## Exercise prompt
Among the records below, find each line containing the word "This" and copy it.
*** Begin section ***
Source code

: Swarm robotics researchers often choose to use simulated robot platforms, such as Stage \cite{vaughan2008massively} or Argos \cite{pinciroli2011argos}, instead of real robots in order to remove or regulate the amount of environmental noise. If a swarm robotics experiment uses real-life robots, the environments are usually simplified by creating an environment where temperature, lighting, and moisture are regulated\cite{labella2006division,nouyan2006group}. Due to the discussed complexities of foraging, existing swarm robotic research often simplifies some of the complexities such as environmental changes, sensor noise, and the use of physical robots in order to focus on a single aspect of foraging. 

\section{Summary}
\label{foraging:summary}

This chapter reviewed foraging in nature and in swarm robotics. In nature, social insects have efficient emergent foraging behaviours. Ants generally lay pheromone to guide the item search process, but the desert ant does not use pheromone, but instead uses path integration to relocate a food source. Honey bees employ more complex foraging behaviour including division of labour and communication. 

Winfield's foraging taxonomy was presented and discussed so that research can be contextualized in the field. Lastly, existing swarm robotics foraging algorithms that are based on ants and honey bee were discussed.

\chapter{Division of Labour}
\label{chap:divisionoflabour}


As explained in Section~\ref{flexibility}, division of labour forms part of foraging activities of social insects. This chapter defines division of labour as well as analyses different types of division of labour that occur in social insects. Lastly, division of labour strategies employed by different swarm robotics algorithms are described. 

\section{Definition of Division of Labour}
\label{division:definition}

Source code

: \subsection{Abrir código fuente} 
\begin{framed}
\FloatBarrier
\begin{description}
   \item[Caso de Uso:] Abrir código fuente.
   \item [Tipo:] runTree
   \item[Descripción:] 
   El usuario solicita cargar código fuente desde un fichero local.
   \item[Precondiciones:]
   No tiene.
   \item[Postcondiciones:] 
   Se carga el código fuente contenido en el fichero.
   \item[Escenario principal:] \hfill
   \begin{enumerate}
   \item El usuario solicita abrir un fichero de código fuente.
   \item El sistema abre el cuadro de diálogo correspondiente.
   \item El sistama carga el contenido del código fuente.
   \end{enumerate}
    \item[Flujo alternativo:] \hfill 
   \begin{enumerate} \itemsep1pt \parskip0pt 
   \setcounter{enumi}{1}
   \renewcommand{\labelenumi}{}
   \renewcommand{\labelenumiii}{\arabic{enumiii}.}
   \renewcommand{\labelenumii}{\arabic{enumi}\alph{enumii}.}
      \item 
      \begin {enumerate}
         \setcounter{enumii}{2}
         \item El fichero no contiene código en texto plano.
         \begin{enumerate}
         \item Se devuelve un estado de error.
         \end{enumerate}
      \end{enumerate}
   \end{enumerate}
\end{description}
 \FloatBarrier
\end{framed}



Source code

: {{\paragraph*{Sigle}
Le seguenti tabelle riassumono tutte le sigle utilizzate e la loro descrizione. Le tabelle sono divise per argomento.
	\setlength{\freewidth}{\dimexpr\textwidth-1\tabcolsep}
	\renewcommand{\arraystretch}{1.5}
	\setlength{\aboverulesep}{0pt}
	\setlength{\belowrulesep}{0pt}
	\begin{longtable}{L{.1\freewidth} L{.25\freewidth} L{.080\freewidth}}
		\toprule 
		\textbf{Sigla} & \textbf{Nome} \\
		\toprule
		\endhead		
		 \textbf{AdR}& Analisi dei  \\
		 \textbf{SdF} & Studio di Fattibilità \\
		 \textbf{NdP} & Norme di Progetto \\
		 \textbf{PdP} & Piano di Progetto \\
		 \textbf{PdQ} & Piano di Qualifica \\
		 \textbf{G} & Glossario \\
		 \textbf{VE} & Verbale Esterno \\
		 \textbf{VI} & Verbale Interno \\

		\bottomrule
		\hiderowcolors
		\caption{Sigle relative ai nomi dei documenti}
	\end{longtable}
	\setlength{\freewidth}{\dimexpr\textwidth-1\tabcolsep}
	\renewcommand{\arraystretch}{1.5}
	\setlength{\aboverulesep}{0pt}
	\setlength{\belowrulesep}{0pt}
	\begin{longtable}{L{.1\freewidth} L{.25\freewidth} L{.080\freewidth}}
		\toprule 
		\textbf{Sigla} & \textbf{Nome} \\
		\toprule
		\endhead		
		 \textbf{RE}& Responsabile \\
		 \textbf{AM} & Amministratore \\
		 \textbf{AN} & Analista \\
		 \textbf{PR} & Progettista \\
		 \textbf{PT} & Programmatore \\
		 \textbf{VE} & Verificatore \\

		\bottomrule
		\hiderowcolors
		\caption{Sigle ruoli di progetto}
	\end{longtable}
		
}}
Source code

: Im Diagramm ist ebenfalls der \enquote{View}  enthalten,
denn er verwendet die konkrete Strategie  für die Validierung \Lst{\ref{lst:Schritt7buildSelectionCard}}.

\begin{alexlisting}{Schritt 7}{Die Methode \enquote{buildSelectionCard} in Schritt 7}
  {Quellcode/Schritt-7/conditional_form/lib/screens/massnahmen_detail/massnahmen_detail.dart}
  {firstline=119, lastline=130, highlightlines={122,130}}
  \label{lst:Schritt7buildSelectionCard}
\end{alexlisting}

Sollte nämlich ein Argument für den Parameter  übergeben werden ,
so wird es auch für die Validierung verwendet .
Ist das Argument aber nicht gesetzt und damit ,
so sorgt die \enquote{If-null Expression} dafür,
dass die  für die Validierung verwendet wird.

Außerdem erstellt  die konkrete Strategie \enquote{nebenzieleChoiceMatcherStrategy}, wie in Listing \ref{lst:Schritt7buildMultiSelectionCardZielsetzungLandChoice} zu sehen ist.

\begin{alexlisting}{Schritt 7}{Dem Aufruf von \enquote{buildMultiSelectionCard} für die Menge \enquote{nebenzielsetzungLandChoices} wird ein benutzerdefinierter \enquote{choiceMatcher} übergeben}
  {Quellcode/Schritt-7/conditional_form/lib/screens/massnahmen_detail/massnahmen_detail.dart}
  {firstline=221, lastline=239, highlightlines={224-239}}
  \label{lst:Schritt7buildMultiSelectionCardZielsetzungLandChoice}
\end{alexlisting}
*** End section ***
## Reply to the exercise
This chapter reviewed foraging in nature and in swarm robotics. In nature, social insects have efficient emergent foraging behaviours. Ants generally lay pheromone to guide the item search process, but the desert ant does not use pheromone, but instead uses path integration to relocate a food source. Honey bees employ more complex foraging behaviour including division of labour and communication. 
As explained in Section~\ref{flexibility}, division of labour forms part of foraging activities of social insects. This chapter defines division of labour as well as analyses different types of division of labour that occur in social insects. Lastly, division of labour strategies employed by different swarm robotics algorithms are described. 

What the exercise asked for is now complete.